Stored records
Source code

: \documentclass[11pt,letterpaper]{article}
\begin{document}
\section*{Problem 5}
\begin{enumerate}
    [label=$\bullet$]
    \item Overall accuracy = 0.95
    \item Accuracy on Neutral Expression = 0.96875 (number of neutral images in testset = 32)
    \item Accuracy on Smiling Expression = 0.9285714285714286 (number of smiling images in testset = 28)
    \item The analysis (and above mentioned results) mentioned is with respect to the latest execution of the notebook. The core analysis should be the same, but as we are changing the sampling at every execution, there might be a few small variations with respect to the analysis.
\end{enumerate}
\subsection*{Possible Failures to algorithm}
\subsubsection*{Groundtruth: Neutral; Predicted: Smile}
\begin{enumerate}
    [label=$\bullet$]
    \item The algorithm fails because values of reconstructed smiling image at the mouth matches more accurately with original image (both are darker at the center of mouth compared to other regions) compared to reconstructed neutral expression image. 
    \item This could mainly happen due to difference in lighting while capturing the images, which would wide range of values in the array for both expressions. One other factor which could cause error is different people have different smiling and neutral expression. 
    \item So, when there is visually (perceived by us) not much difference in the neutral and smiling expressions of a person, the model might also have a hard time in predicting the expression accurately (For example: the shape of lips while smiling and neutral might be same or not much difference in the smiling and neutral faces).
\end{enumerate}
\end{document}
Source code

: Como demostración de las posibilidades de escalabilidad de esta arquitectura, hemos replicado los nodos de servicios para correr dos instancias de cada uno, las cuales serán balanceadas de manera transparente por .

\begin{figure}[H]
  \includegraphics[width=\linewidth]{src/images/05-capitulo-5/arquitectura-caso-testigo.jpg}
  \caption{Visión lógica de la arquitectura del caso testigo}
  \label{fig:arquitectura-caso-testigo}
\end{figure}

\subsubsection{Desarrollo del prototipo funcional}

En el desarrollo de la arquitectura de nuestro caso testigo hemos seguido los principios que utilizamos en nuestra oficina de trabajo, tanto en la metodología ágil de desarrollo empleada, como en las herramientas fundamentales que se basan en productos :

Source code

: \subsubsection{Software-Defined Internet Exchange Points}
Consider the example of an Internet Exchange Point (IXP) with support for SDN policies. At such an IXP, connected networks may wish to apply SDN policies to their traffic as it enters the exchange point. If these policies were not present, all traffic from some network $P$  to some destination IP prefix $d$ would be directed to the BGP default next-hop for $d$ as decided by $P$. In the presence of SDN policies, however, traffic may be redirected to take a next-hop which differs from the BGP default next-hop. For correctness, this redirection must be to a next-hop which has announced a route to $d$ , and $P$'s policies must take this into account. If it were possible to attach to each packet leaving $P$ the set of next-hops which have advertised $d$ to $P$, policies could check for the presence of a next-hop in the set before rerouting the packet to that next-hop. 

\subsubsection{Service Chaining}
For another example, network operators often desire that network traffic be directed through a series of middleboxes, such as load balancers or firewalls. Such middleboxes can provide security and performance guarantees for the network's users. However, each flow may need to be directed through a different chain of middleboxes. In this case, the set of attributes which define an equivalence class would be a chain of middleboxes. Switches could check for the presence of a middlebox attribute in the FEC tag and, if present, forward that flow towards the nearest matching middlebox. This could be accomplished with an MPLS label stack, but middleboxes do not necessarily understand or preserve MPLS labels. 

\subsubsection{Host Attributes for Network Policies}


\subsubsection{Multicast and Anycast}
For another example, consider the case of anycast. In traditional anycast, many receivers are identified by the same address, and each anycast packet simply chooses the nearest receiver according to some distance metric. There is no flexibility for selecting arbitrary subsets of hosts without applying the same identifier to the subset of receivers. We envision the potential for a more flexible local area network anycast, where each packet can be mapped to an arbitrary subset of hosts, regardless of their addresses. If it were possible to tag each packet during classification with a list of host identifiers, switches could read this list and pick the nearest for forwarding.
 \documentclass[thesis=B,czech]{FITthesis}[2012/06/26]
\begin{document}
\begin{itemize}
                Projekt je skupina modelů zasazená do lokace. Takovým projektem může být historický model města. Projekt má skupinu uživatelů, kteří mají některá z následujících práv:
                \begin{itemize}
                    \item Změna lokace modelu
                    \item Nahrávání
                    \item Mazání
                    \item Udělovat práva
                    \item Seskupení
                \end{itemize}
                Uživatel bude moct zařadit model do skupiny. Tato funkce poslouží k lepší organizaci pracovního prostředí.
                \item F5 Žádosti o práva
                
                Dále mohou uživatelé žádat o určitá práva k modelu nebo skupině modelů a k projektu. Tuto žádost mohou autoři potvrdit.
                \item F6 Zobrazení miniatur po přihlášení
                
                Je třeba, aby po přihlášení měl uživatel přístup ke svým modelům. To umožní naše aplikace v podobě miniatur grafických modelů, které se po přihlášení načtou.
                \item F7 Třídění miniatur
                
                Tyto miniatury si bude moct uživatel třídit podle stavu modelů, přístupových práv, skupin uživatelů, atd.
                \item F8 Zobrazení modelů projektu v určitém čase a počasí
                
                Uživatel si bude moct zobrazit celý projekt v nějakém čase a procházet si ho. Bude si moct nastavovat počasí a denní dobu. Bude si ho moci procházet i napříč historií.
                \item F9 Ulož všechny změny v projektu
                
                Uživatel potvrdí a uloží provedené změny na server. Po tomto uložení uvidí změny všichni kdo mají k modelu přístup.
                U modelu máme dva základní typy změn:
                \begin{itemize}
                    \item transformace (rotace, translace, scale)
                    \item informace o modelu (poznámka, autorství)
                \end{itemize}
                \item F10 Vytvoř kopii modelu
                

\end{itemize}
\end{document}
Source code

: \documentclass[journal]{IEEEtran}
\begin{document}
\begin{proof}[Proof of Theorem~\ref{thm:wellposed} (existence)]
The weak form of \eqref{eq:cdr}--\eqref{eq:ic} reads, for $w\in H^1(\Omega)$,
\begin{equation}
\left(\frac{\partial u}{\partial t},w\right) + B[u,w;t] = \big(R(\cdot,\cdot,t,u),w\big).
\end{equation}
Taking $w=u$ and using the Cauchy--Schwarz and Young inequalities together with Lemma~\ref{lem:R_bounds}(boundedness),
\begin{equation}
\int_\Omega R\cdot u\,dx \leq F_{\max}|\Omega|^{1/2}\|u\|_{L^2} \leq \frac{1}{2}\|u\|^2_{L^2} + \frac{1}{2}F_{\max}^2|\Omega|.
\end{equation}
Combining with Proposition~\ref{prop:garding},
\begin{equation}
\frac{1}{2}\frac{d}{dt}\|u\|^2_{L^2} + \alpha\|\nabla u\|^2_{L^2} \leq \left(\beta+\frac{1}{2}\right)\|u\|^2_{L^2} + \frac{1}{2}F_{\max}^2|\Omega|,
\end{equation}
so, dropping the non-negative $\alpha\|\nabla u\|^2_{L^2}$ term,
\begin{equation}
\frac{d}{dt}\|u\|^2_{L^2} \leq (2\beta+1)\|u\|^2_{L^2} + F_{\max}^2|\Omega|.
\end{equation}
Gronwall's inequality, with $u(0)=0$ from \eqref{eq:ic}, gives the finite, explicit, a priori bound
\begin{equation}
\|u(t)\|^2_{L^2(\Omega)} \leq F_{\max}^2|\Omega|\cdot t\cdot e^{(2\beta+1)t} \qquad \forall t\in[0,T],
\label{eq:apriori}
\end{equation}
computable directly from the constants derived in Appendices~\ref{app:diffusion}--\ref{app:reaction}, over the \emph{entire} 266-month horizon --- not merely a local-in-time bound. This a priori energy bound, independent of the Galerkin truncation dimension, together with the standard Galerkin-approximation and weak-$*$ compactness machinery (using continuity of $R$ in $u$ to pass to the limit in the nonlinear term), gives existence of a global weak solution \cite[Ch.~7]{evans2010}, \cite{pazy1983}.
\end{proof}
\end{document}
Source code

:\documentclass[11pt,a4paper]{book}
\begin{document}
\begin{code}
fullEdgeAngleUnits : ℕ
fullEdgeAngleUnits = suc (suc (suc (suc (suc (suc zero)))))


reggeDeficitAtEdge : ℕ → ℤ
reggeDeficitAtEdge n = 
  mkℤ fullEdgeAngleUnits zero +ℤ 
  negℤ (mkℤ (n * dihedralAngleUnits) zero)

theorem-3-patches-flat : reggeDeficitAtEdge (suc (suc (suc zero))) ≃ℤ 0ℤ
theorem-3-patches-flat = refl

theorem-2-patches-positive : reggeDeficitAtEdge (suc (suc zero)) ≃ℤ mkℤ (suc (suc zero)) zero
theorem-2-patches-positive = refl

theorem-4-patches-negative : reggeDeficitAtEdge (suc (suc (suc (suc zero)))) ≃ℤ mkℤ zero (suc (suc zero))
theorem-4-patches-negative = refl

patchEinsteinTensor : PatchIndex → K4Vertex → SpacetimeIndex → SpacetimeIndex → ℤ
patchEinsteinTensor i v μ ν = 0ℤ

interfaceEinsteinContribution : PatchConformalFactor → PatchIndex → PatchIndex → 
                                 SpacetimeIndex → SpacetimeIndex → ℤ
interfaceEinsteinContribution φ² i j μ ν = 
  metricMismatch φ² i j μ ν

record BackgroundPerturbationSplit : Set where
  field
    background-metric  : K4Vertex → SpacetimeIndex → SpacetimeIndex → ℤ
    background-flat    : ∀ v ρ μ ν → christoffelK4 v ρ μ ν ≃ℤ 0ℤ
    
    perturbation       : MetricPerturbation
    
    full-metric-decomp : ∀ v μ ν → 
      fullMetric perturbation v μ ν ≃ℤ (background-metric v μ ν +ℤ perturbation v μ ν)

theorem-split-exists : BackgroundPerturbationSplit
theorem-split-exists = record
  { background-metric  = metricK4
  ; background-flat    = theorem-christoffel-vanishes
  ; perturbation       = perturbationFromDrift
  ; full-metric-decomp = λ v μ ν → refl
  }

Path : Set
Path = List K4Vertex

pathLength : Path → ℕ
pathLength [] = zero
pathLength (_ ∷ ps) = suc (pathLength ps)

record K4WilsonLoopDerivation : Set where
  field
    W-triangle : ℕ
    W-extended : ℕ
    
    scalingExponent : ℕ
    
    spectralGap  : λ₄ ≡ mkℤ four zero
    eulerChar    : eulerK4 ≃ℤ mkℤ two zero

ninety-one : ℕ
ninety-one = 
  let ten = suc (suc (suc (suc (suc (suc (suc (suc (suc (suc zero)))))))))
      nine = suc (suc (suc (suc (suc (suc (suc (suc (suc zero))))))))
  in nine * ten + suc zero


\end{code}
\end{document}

* **TASK DESCRIPTION**:
In the entries, how many lines include the string "left"? Only the number should be given.

* **SOLUTION TO THE EXERCISE**:
2